Niente pensione di reversibilità dopo 25 anni di matrimonio, ecco come è stato possibile

Ilena D’Errico

26 Ottobre 2024 - 20:30

Dopo 25 anni di matrimonio a una vedova è stata negata la reversibilità. Ecco come è stato possibile.

Niente pensione di reversibilità dopo 25 anni di matrimonio, ecco come è stato possibile

Brutte notizie per una vedova tedesca, nonostante sia stata sposata per 25 anni non le è stata riconosciuta la pensione di reversibilità e a nulla è servito intentare una causa civile. La Corte di Asburgo ha infatti respinto il ricorso, negando qualsiasi forma di discriminazione di genere e sancendo la legittimità del contratto stipulato tra il defunto e il datore di lavoro. È proprio in quest’ultimo, infatti, che risiede la causa delle brutte notizie per la ricorrente.

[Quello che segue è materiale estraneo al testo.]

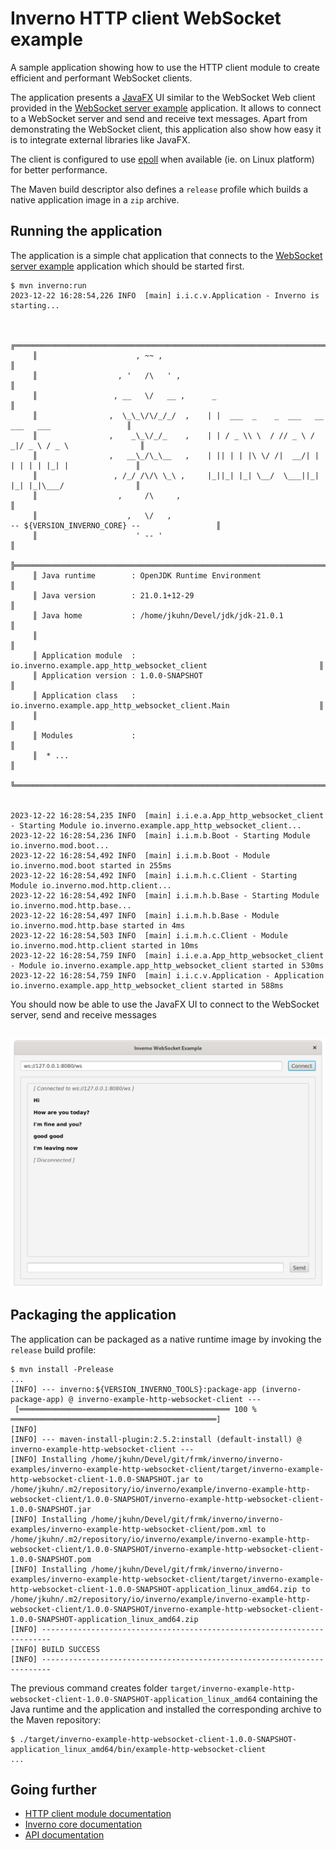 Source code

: [inverno-mod-http-client]: https://github.com/inverno-io/inverno-mods/blob/master/inverno-http-client/
[inverno-core-root-doc]: https://github.com/inverno-io/inverno-core/blob/master/doc/reference-guide.md
[inverno-javadoc]: https://inverno.io/docs/release/api/index.html
[inverno-example-http-websocket]: https://github.com/inverno-io/inverno-examples/blob/master/inverno-example-http-websocket/

[epoll]: https://en.wikipedia.org/wiki/Epoll
[javafx]: https://openjfx.io/

# Inverno HTTP client WebSocket example

A sample application showing how to use the HTTP client module to create efficient and performant WebSocket clients.

The application presents a [JavaFX][javafx] UI similar to the WebSocket Web client provided in the [WebSocket server example][inverno-example-http-websocket] application. It allows to connect to a WebSocket server and send and receive text messages. Apart from demonstrating the WebSocket client, this application also show how easy it is to integrate external libraries like JavaFX. 

The client is configured to use [epoll][epoll] when available (ie. on Linux platform) for better performance.

The Maven build descriptor also defines a `release` profile which builds a native application image in a `zip` archive.

## Running the application

The application is a simple chat application that connects to the [WebSocket server example][inverno-example-http-websocket] application which should be started first.

```plaintext
$ mvn inverno:run
2023-12-22 16:28:54,226 INFO  [main] i.i.c.v.Application - Inverno is starting...


     ╔════════════════════════════════════════════════════════════════════════════════════════════╗
     ║                      , ~~ ,                                                                ║
     ║                  , '   /\   ' ,                                                            ║
     ║                 , __   \/   __ ,      _                                                    ║
     ║                ,  \_\_\/\/_/_/  ,    | |  ___  _    _  ___   __  ___   ___                 ║
     ║                ,    _\_\/_/_    ,    | | / _ \\ \  / // _ \ / _|/ _ \ / _ \                ║
     ║                ,   __\_/\_\__   ,    | || | | |\ \/ /|  __/| | | | | | |_| |               ║
     ║                 , /_/ /\/\ \_\ ,     |_||_| |_| \__/  \___||_| |_| |_|\___/                ║
     ║                  ,     /\     ,                                                            ║
     ║                    ,   \/   ,                                  -- ${VERSION_INVERNO_CORE} --                 ║
     ║                      ' -- '                                                                ║
     ╠════════════════════════════════════════════════════════════════════════════════════════════╣
     ║ Java runtime        : OpenJDK Runtime Environment                                          ║
     ║ Java version        : 21.0.1+12-29                                                         ║
     ║ Java home           : /home/jkuhn/Devel/jdk/jdk-21.0.1                                     ║
     ║                                                                                            ║
     ║ Application module  : io.inverno.example.app_http_websocket_client                         ║
     ║ Application version : 1.0.0-SNAPSHOT                                                       ║
     ║ Application class   : io.inverno.example.app_http_websocket_client.Main                    ║
     ║                                                                                            ║
     ║ Modules             :                                                                      ║
     ║  * ...                                                                                     ║
     ╚════════════════════════════════════════════════════════════════════════════════════════════╝


2023-12-22 16:28:54,235 INFO  [main] i.i.e.a.App_http_websocket_client - Starting Module io.inverno.example.app_http_websocket_client...
2023-12-22 16:28:54,236 INFO  [main] i.i.m.b.Boot - Starting Module io.inverno.mod.boot...
2023-12-22 16:28:54,492 INFO  [main] i.i.m.b.Boot - Module io.inverno.mod.boot started in 255ms
2023-12-22 16:28:54,492 INFO  [main] i.i.m.h.c.Client - Starting Module io.inverno.mod.http.client...
2023-12-22 16:28:54,492 INFO  [main] i.i.m.h.b.Base - Starting Module io.inverno.mod.http.base...
2023-12-22 16:28:54,497 INFO  [main] i.i.m.h.b.Base - Module io.inverno.mod.http.base started in 4ms
2023-12-22 16:28:54,503 INFO  [main] i.i.m.h.c.Client - Module io.inverno.mod.http.client started in 10ms
2023-12-22 16:28:54,759 INFO  [main] i.i.e.a.App_http_websocket_client - Module io.inverno.example.app_http_websocket_client started in 530ms
2023-12-22 16:28:54,759 INFO  [main] i.i.c.v.Application - Application io.inverno.example.app_http_websocket_client started in 588ms
```

You should now be able to use the JavaFX UI to connect to the WebSocket server, send and receive messages

<img src="src/img/inverno_javafx_chat.png" style="display: block; margin: 2em auto;"/>

## Packaging the application

The application can be packaged as a native runtime image by invoking the `release` build profile:

```plaintext
$ mvn install -Prelease
...
[INFO] --- inverno:${VERSION_INVERNO_TOOLS}:package-app (inverno-package-app) @ inverno-example-http-websocket-client ---
 [═══════════════════════════════════════════════ 100 % ══════════════════════════════════════════════] 
[INFO] 
[INFO] --- maven-install-plugin:2.5.2:install (default-install) @ inverno-example-http-websocket-client ---
[INFO] Installing /home/jkuhn/Devel/git/frmk/inverno/inverno-examples/inverno-example-http-websocket-client/target/inverno-example-http-websocket-client-1.0.0-SNAPSHOT.jar to /home/jkuhn/.m2/repository/io/inverno/example/inverno-example-http-websocket-client/1.0.0-SNAPSHOT/inverno-example-http-websocket-client-1.0.0-SNAPSHOT.jar
[INFO] Installing /home/jkuhn/Devel/git/frmk/inverno/inverno-examples/inverno-example-http-websocket-client/pom.xml to /home/jkuhn/.m2/repository/io/inverno/example/inverno-example-http-websocket-client/1.0.0-SNAPSHOT/inverno-example-http-websocket-client-1.0.0-SNAPSHOT.pom
[INFO] Installing /home/jkuhn/Devel/git/frmk/inverno/inverno-examples/inverno-example-http-websocket-client/target/inverno-example-http-websocket-client-1.0.0-SNAPSHOT-application_linux_amd64.zip to /home/jkuhn/.m2/repository/io/inverno/example/inverno-example-http-websocket-client/1.0.0-SNAPSHOT/inverno-example-http-websocket-client-1.0.0-SNAPSHOT-application_linux_amd64.zip
[INFO] ------------------------------------------------------------------------
[INFO] BUILD SUCCESS
[INFO] ------------------------------------------------------------------------
```

The previous command creates folder `target/inverno-example-http-websocket-client-1.0.0-SNAPSHOT-application_linux_amd64` containing the Java runtime and the application and installed the corresponding archive to the Maven repository:

```plaintext
$ ./target/inverno-example-http-websocket-client-1.0.0-SNAPSHOT-application_linux_amd64/bin/example-http-websocket-client
...
```

## Going further

- [HTTP client module documentation][inverno-mod-http-client]
- [Inverno core documentation][inverno-core-root-doc]
- [API documentation][inverno-javadoc]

La situazione che si è creata dipende dalla normativa tedesca e non ha veri e propri principi corrispondenti in Italia, dove invece sono altre i motivi per cui si perde la pensione di reversibilità, indipendentemente dalla natura del rapporto. Cerchiamo di fare chiarezza su cosa è successo, anche perché la notizia ha fatto parecchio scalpore e ripercorriamo la normativa italiana.

Sposata da 25 anni ma senza diritto alla pensione di reversibilità

Come anticipato, una vedova tedesca si è vista negare la pensione di reversibilità dopo ben 25 anni di matrimonio. Bisogna specificare che la pensione in riferimento era di tipo aziendale, dunque erogata direttamente dal datore di lavoro, il quale gode di una certa discrezionalità ma non può comunque venire meno ad alcuni doveri. Ciò, naturalmente, in riferimento all’ordinamento tedesco.

Il lungo matrimonio, in ogni caso, non ha coperto un sufficiente periodo di occupazione professionale del lavoratore. Quest’ultimo aveva infatti firmato un accordo con il datore di lavoro per il quale la pensione di reversibilità sarebbe spettata soltanto al coniuge superstite che aveva contratto matrimonio almeno 5 anni prima del pensionamento.

Nel caso di specie, invece, il matrimonio è avvenuto a meno di 5 anni dal pensionamento del lavoratore. Così, il datore di lavoro si è opposto all’erogazione della reversibilità nei confronti della vedova, che nel frattempo è stata sposata per un totale di 25 anni. Come premesso, il tribunale ha ritenuto legittimo il contratto stipulato tra il lavoratore e il datore di lavoro, considerando il diritto dell’azienda a una pianificazione finanziaria libera al fine di tutelare i propri interessi.

Nello specifico, la clausola voluta dal datore di lavoro serviva a proteggersi da impegni a lungo termine troppo gravosi, dovuti per l’appunto a matrimoni conclusi in vista del pensionamento, eventualmente proprio per motivi di natura finanziaria oppure con partner molto giovani. La vedova ha ritenuto questa clausola discriminatoria, tenuto conto del fatto che la maggior parte delle pensioni di reversibilità è versata alle donne (non soltanto per motivi occupazionali, ma anche per la diversa aspettativa di vita).

Il regolamento aziendale, tuttavia, applicava le medesime condizioni a tutti i lavoratori, indipendentemente da genere o età. Di conseguenza, la clausola è stata ritenuta valida ed è stato respinto il ricorso della vedova.

Cosa può succedere in Italia?

In Italia il diritto alla pensione di reversibilità non può dipendere dalla data di celebrazione del matrimonio, nemmeno in confronto alla data di pensionamento. La durata del matrimonio, diversamente da altri Paesi europei, non è rilevante per il beneficio e nemmeno per la determinazione dell’importo. C’è soltanto un eccezione: il divorzio, intervenuto dopo l’inizio del rapporto assicurativo.

L’ex coniuge divorziato titolare dell’assegno divorzile e che non è passato a seconde nozze ha infatti diritto alla pensione di reversibilità, a patto che il rapporto assicurativo sia iniziato prima dello scioglimento. In altre parole, il defunto deve aver iniziato a lavorare prima di divorziare. Un requisito piuttosto semplice da soddisfare.

Quando è stato il defunto a risposarsi, con concorso nel diritto alla pensione di reversibilità tra coniuge vedovo e ed ex coniuge divorziato, conta anche la durata del matrimonio. Quest’ultima è rilevante per la ripartizione dell’importo tra i due beneficiari. Non si tratta di una regola fissa, ma di un parametro tenuto in gran considerazione dalla Corte di Cassazione.